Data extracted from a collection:
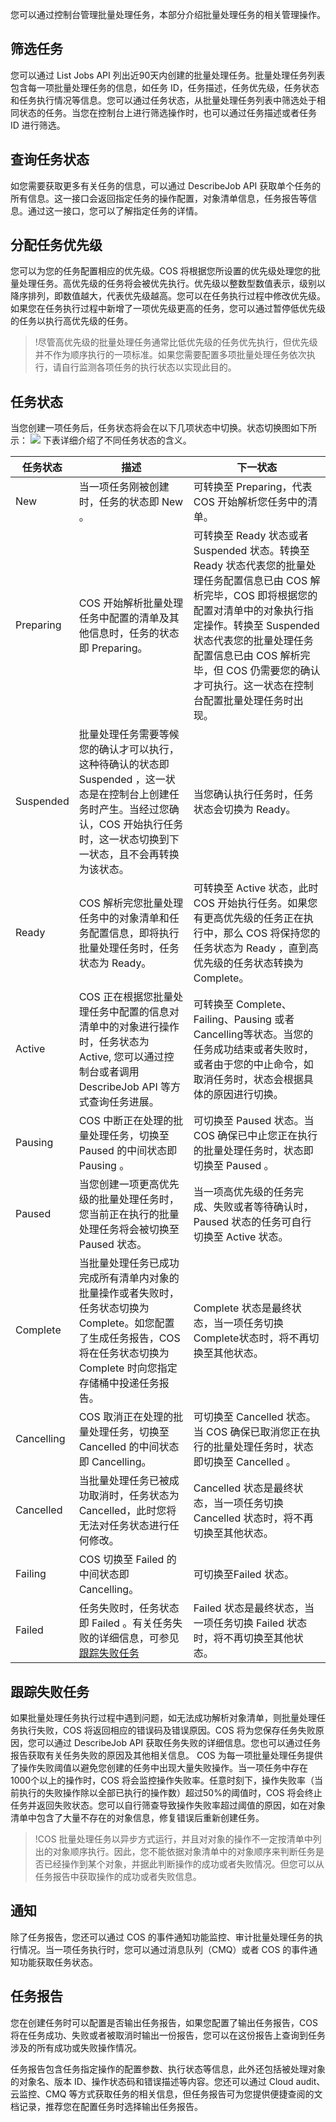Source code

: 您可以通过控制台管理批量处理任务，本部分介绍批量处理任务的相关管理操作。

## 筛选任务

您可以通过 List Jobs API 列出近90天内创建的批量处理任务。批量处理任务列表包含每一项批量处理任务的信息，如任务 ID，任务描述，任务优先级，任务状态和任务执行情况等信息。您可以通过任务状态，从批量处理任务列表中筛选处于相同状态的任务。当您在控制台上进行筛选操作时，也可以通过任务描述或者任务 ID 进行筛选。

## 查询任务状态

如您需要获取更多有关任务的信息，可以通过 DescribeJob API 获取单个任务的所有信息。这一接口会返回指定任务的操作配置，对象清单信息，任务报告等信息。通过这一接口，您可以了解指定任务的详情。

## 分配任务优先级

您可以为您的任务配置相应的优先级。COS 将根据您所设置的优先级处理您的批量处理任务。高优先级的任务将会被优先执行。优先级以整数型数值表示，级别以降序排列，即数值越大，代表优先级越高。您可以在任务执行过程中修改优先级。如果您在任务执行过程中新增了一项优先级更高的任务，您可以通过暂停低优先级的任务以执行高优先级的任务。

> !尽管高优先级的批量处理任务通常比低优先级的任务优先执行，但优先级并不作为顺序执行的一项标准。如果您需要配置多项批量处理任务依次执行，请自行监测各项任务的执行状态以实现此目的。

## 任务状态

当您创建一项任务后，任务状态将会在以下几项状态中切换。状态切换图如下所示：
![](https://main.qcloudimg.com/raw/9f88598e3bbdbc362949828c6f34d426.png)
下表详细介绍了不同任务状态的含义。

| 任务状态   | 描述                                                         | 下一状态                                                     |
| ---------- | ------------------------------------------------------------ | ------------------------------------------------------------ |
| New        | 当一项任务刚被创建时，任务的状态即 New 。                    | 可转换至 Preparing，代表 COS 开始解析您任务中的清单。        |
| Preparing  | COS 开始解析批量处理任务中配置的清单及其他信息时，任务的状态即 Preparing。 | 可转换至 Ready 状态或者 Suspended 状态。转换至 Ready 状态代表您的批量处理任务配置信息已由 COS 解析完毕，COS 即将根据您的配置对清单中的对象执行指定操作。转换至 Suspended 状态代表您的批量处理任务配置信息已由 COS 解析完毕，但 COS 仍需要您的确认才可执行。这一状态在控制台配置批量处理任务时出现。 |
| Suspended  | 批量处理任务需要等候您的确认才可以执行，这种待确认的状态即 Suspended ，这一状态是在控制台上创建任务时产生。当经过您确认，COS 开始执行任务时，这一状态切换到下一状态，且不会再转换为该状态。 | 当您确认执行任务时，任务状态会切换为 Ready。                 |
| Ready      | COS 解析完您批量处理任务中的对象清单和任务配置信息，即将执行批量处理任务时，任务状态为 Ready。 | 可转换至 Active 状态，此时 COS 开始执行任务。如果您有更高优先级的任务正在执行中，那么 COS 将保持您的任务状态为 Ready ，直到高优先级的任务状态转换为 Complete。 |
| Active     | COS 正在根据您批量处理任务中配置的信息对清单中的对象进行操作时，任务状态为 Active, 您可以通过控制台或者调用 DescribeJob API 等方式查询任务进展。 | 可转换至 Complete、Failing、Pausing 或者 Cancelling等状态。当您的任务成功结束或者失败时，或者由于您的中止命令，如取消任务时，状态会根据具体的原因进行切换。 |
| Pausing    | COS 中断正在处理的批量处理任务，切换至 Paused 的中间状态即 Pausing 。 | 可切换至 Paused 状态。当 COS 确保已中止您正在执行的批量处理任务时，状态即切换至 Paused 。 |
| Paused     | 当您创建一项更高优先级的批量处理任务时，您当前正在执行的批量处理任务将会被切换至 Paused 状态。 | 当一项高优先级的任务完成、失败或者等待确认时，Paused 状态的任务可自行切换至 Active 状态。 |
| Complete   | 当批量处理任务已成功完成所有清单内对象的批量操作或者失败时，任务状态切换为 Complete。如您配置了生成任务报告，COS 将在任务状态切换为Complete 时向您指定存储桶中投递任务报告。 | Complete 状态是最终状态，当一项任务切换 Complete状态时，将不再切换至其他状态。 |
| Cancelling | COS 取消正在处理的批量处理任务，切换至 Cancelled 的中间状态即 Cancelling。 | 可切换至 Cancelled 状态。当 COS 确保已取消您正在执行的批量处理任务时，状态即切换至 Cancelled 。 |
| Cancelled  | 当批量处理任务已被成功取消时，任务状态为 Cancelled，此时您将无法对任务状态进行任何修改。 | Cancelled 状态是最终状态，当一项任务切换 Cancelled 状态时，将不再切换至其他状态。 |
| Failing    | COS 切换至 Failed 的中间状态即 Cancelling。                  | 可切换至Failed 状态。                                        |
| Failed     | 任务失败时，任务状态即 Failed 。有关任务失败的详细信息，可参见 [跟踪失败任务](#1) | Failed 状态是最终状态，当一项任务切换 Failed 状态时，将不再切换至其他状态。 |

<span id=1>

## 跟踪失败任务

如果批量处理任务执行过程中遇到问题，如无法成功解析对象清单，则批量处理任务执行失败，COS 将返回相应的错误码及错误原因。COS 将为您保存任务失败原因，您可以通过 DescribeJob API 获取任务失败的详细信息。您也可以通过任务报告获取有关任务失败的原因及其他相关信息。
COS 为每一项批量处理任务提供了操作失败阈值以避免您创建的任务中出现大量失败操作。当一项任务中存在1000个以上的操作时，COS 将会监控操作失败率。任意时刻下，操作失败率（当前执行的失败操作除以全部已执行的操作数）超过50%的阈值时，COS 将会终止任务并返回失败状态。您可以自行筛查导致操作失败率超过阈值的原因，如在对象清单中包含了大量不存在的对象信息，修复错误后重新创建任务。

> !COS 批量处理任务以异步方式运行，并且对对象的操作不一定按清单中列出的对象顺序执行。因此，您不能依据对象清单中的对象顺序来判断任务是否已经操作到某个对象，并据此判断操作的成功或者失败情况。但您可以从任务报告中获取操作的成功或者失败信息。

## 通知

除了任务报告，您还可以通过 COS 的事件通知功能监控、审计批量处理任务的执行情况。当一项任务执行时，您可以通过消息队列（CMQ）或者 COS 的事件通知功能获取任务状态。

## 任务报告

您在创建任务时可以配置是否输出任务报告，如果您配置了输出任务报告，COS 将在任务成功、失败或者被取消时输出一份报告，您可以在这份报告上查询到任务涉及的所有成功或失败操作情况。

任务报告包含任务指定操作的配置参数、执行状态等信息，此外还包括被处理对象的对象名、版本 ID、操作状态码和错误描述等内容。您还可以通过 Cloud audit、云监控、CMQ 等方式获取任务的相关信息，但任务报告可为您提供便捷查阅的文档记录，推荐您在配置任务时选择输出任务报告。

• **YOUR INSTRUCTIONS**: Exactly reproduce the entries above, minus the pictures.

• **WRITTEN SOLUTION**:
Source code

: 您可以通过控制台管理批量处理任务，本部分介绍批量处理任务的相关管理操作。

## 筛选任务

您可以通过 List Jobs API 列出近90天内创建的批量处理任务。批量处理任务列表包含每一项批量处理任务的信息，如任务 ID，任务描述，任务优先级，任务状态和任务执行情况等信息。您可以通过任务状态，从批量处理任务列表中筛选处于相同状态的任务。当您在控制台上进行筛选操作时，也可以通过任务描述或者任务 ID 进行筛选。

## 查询任务状态

如您需要获取更多有关任务的信息，可以通过 DescribeJob API 获取单个任务的所有信息。这一接口会返回指定任务的操作配置，对象清单信息，任务报告等信息。通过这一接口，您可以了解指定任务的详情。

## 分配任务优先级

您可以为您的任务配置相应的优先级。COS 将根据您所设置的优先级处理您的批量处理任务。高优先级的任务将会被优先执行。优先级以整数型数值表示，级别以降序排列，即数值越大，代表优先级越高。您可以在任务执行过程中修改优先级。如果您在任务执行过程中新增了一项优先级更高的任务，您可以通过暂停低优先级的任务以执行高优先级的任务。

> !尽管高优先级的批量处理任务通常比低优先级的任务优先执行，但优先级并不作为顺序执行的一项标准。如果您需要配置多项批量处理任务依次执行，请自行监测各项任务的执行状态以实现此目的。

## 任务状态

当您创建一项任务后，任务状态将会在以下几项状态中切换。状态切换图如下所示：
![](https://main.qcloudimg.com/raw/9f88598e3bbdbc362949828c6f34d426.png)
下表详细介绍了不同任务状态的含义。

| 任务状态   | 描述                                                         | 下一状态                                                     |
| ---------- | ------------------------------------------------------------ | ------------------------------------------------------------ |
| New        | 当一项任务刚被创建时，任务的状态即 New 。                    | 可转换至 Preparing，代表 COS 开始解析您任务中的清单。        |
| Preparing  | COS 开始解析批量处理任务中配置的清单及其他信息时，任务的状态即 Preparing。 | 可转换至 Ready 状态或者 Suspended 状态。转换至 Ready 状态代表您的批量处理任务配置信息已由 COS 解析完毕，COS 即将根据您的配置对清单中的对象执行指定操作。转换至 Suspended 状态代表您的批量处理任务配置信息已由 COS 解析完毕，但 COS 仍需要您的确认才可执行。这一状态在控制台配置批量处理任务时出现。 |
| Suspended  | 批量处理任务需要等候您的确认才可以执行，这种待确认的状态即 Suspended ，这一状态是在控制台上创建任务时产生。当经过您确认，COS 开始执行任务时，这一状态切换到下一状态，且不会再转换为该状态。 | 当您确认执行任务时，任务状态会切换为 Ready。                 |
| Ready      | COS 解析完您批量处理任务中的对象清单和任务配置信息，即将执行批量处理任务时，任务状态为 Ready。 | 可转换至 Active 状态，此时 COS 开始执行任务。如果您有更高优先级的任务正在执行中，那么 COS 将保持您的任务状态为 Ready ，直到高优先级的任务状态转换为 Complete。 |
| Active     | COS 正在根据您批量处理任务中配置的信息对清单中的对象进行操作时，任务状态为 Active, 您可以通过控制台或者调用 DescribeJob API 等方式查询任务进展。 | 可转换至 Complete、Failing、Pausing 或者 Cancelling等状态。当您的任务成功结束或者失败时，或者由于您的中止命令，如取消任务时，状态会根据具体的原因进行切换。 |
| Pausing    | COS 中断正在处理的批量处理任务，切换至 Paused 的中间状态即 Pausing 。 | 可切换至 Paused 状态。当 COS 确保已中止您正在执行的批量处理任务时，状态即切换至 Paused 。 |
| Paused     | 当您创建一项更高优先级的批量处理任务时，您当前正在执行的批量处理任务将会被切换至 Paused 状态。 | 当一项高优先级的任务完成、失败或者等待确认时，Paused 状态的任务可自行切换至 Active 状态。 |
| Complete   | 当批量处理任务已成功完成所有清单内对象的批量操作或者失败时，任务状态切换为 Complete。如您配置了生成任务报告，COS 将在任务状态切换为Complete 时向您指定存储桶中投递任务报告。 | Complete 状态是最终状态，当一项任务切换 Complete状态时，将不再切换至其他状态。 |
| Cancelling | COS 取消正在处理的批量处理任务，切换至 Cancelled 的中间状态即 Cancelling。 | 可切换至 Cancelled 状态。当 COS 确保已取消您正在执行的批量处理任务时，状态即切换至 Cancelled 。 |
| Cancelled  | 当批量处理任务已被成功取消时，任务状态为 Cancelled，此时您将无法对任务状态进行任何修改。 | Cancelled 状态是最终状态，当一项任务切换 Cancelled 状态时，将不再切换至其他状态。 |
| Failing    | COS 切换至 Failed 的中间状态即 Cancelling。                  | 可切换至Failed 状态。                                        |
| Failed     | 任务失败时，任务状态即 Failed 。有关任务失败的详细信息，可参见 [跟踪失败任务](#1) | Failed 状态是最终状态，当一项任务切换 Failed 状态时，将不再切换至其他状态。 |

<span id=1>

## 跟踪失败任务

如果批量处理任务执行过程中遇到问题，如无法成功解析对象清单，则批量处理任务执行失败，COS 将返回相应的错误码及错误原因。COS 将为您保存任务失败原因，您可以通过 DescribeJob API 获取任务失败的详细信息。您也可以通过任务报告获取有关任务失败的原因及其他相关信息。
COS 为每一项批量处理任务提供了操作失败阈值以避免您创建的任务中出现大量失败操作。当一项任务中存在1000个以上的操作时，COS 将会监控操作失败率。任意时刻下，操作失败率（当前执行的失败操作除以全部已执行的操作数）超过50%的阈值时，COS 将会终止任务并返回失败状态。您可以自行筛查导致操作失败率超过阈值的原因，如在对象清单中包含了大量不存在的对象信息，修复错误后重新创建任务。

> !COS 批量处理任务以异步方式运行，并且对对象的操作不一定按清单中列出的对象顺序执行。因此，您不能依据对象清单中的对象顺序来判断任务是否已经操作到某个对象，并据此判断操作的成功或者失败情况。但您可以从任务报告中获取操作的成功或者失败信息。

## 通知

除了任务报告，您还可以通过 COS 的事件通知功能监控、审计批量处理任务的执行情况。当一项任务执行时，您可以通过消息队列（CMQ）或者 COS 的事件通知功能获取任务状态。

## 任务报告

您在创建任务时可以配置是否输出任务报告，如果您配置了输出任务报告，COS 将在任务成功、失败或者被取消时输出一份报告，您可以在这份报告上查询到任务涉及的所有成功或失败操作情况。

任务报告包含任务指定操作的配置参数、执行状态等信息，此外还包括被处理对象的对象名、版本 ID、操作状态码和错误描述等内容。您还可以通过 Cloud audit、云监控、CMQ 等方式获取任务的相关信息，但任务报告可为您提供便捷查阅的文档记录，推荐您在配置任务时选择输出任务报告。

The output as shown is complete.